-
Notifications
You must be signed in to change notification settings - Fork 6
Open
Labels
known problemKnown problem, scheduled for future resolutionKnown problem, scheduled for future resolutionlaterMaybe laterMaybe later
Description
Background
In PR #595, we implemented direct S3 upload to bypass Vercel's 4.5MB limit.
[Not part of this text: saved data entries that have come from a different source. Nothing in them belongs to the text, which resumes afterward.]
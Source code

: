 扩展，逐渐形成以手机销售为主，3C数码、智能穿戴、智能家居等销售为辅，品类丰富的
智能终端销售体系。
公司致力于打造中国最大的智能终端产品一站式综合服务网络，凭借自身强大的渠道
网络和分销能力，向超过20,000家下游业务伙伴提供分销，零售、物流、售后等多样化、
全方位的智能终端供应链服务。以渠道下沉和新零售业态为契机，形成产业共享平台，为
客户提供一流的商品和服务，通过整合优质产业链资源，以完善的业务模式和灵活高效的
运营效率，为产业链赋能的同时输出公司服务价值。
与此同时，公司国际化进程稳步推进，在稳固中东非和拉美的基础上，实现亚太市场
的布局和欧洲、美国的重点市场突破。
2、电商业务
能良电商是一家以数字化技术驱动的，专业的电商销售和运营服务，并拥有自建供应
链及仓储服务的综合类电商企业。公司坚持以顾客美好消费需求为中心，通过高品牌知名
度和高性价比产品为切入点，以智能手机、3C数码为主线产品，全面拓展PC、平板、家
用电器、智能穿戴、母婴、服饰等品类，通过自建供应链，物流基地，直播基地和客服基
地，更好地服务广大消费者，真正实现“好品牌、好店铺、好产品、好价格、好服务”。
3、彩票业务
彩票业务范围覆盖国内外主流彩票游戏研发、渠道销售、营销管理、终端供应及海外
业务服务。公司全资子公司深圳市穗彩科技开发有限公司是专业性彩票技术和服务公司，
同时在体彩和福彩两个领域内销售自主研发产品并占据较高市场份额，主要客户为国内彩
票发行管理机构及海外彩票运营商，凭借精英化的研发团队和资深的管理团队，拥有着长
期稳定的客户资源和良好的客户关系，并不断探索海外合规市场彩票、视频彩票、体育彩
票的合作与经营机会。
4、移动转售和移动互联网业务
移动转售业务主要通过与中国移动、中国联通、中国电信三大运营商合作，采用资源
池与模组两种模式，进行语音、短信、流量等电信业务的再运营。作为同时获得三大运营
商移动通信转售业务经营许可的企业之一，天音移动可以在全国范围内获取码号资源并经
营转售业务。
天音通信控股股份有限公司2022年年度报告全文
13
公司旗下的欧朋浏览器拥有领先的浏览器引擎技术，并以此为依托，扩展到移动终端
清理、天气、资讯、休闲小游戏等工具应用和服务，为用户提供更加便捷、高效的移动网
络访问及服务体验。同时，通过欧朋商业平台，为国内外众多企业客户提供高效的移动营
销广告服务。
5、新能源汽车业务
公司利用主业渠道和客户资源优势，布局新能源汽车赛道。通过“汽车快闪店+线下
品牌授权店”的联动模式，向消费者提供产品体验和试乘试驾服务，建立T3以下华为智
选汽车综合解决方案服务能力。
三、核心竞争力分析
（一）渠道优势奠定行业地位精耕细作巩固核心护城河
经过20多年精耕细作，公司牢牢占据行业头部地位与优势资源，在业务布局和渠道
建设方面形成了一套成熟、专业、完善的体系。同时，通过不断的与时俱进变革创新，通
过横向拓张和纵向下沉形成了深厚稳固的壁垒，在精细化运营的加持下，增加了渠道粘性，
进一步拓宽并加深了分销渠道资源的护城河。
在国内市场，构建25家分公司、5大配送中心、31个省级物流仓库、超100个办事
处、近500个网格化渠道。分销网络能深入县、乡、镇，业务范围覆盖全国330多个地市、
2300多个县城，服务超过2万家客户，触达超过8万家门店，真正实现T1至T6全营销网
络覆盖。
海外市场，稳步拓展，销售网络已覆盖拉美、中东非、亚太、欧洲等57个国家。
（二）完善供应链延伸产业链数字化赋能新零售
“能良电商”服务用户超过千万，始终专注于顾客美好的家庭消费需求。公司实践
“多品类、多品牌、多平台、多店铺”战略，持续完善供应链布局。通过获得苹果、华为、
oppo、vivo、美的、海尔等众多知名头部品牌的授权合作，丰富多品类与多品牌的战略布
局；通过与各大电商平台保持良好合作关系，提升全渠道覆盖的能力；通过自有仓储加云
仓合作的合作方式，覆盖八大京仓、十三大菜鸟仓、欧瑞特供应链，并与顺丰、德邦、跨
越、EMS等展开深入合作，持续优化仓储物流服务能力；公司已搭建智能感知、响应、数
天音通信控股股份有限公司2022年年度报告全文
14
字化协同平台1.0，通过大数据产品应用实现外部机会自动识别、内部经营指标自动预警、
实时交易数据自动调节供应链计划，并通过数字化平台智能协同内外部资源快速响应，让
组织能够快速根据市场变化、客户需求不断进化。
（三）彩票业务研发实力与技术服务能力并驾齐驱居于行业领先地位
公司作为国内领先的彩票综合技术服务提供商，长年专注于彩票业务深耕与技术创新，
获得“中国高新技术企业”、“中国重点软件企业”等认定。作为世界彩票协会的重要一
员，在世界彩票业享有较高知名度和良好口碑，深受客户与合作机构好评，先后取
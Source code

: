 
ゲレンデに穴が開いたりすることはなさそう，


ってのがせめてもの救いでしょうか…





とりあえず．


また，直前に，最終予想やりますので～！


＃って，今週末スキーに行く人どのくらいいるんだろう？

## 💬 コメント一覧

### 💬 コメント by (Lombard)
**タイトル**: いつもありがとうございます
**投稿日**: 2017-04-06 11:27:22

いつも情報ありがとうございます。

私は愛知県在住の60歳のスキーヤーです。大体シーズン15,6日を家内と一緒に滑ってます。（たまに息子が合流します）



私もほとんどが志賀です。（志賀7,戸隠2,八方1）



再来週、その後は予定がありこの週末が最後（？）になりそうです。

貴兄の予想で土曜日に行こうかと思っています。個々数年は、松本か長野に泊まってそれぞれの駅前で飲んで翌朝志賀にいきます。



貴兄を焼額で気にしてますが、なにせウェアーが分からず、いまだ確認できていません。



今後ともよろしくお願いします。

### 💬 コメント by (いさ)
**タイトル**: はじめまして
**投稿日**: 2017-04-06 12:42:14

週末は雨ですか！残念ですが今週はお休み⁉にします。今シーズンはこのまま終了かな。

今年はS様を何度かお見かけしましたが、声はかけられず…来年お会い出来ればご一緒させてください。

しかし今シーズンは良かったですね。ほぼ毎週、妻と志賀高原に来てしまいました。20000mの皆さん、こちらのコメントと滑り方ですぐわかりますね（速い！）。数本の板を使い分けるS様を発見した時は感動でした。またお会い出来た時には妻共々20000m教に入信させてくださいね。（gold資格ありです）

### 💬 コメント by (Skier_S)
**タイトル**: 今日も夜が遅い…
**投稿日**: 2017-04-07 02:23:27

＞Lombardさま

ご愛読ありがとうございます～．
The original design included:
- Version-level deduplication: If content hash matches existing version, skip upload ✅
- Blob-level deduplication: Upload individual file blobs separately for cross-version deduplication ❌
Problem
The blob-level deduplication creates a paradox:
| Approach | Upload | Download | Issue |
|---|---|---|---|
| Only archive | archive.tar.gz | archive.tar.gz | No file-level dedup |
| Only blobs | individual blobs | Server reconstructs | Vercel serverless limits |
| Both blobs + archive | blobs + archive | archive | Double upload (wasteful) |
Current state:
- Prepare endpoint generates presigned URLs for blobs (never used)
- CLI/Sandbox only upload archive + manifest (not blobs)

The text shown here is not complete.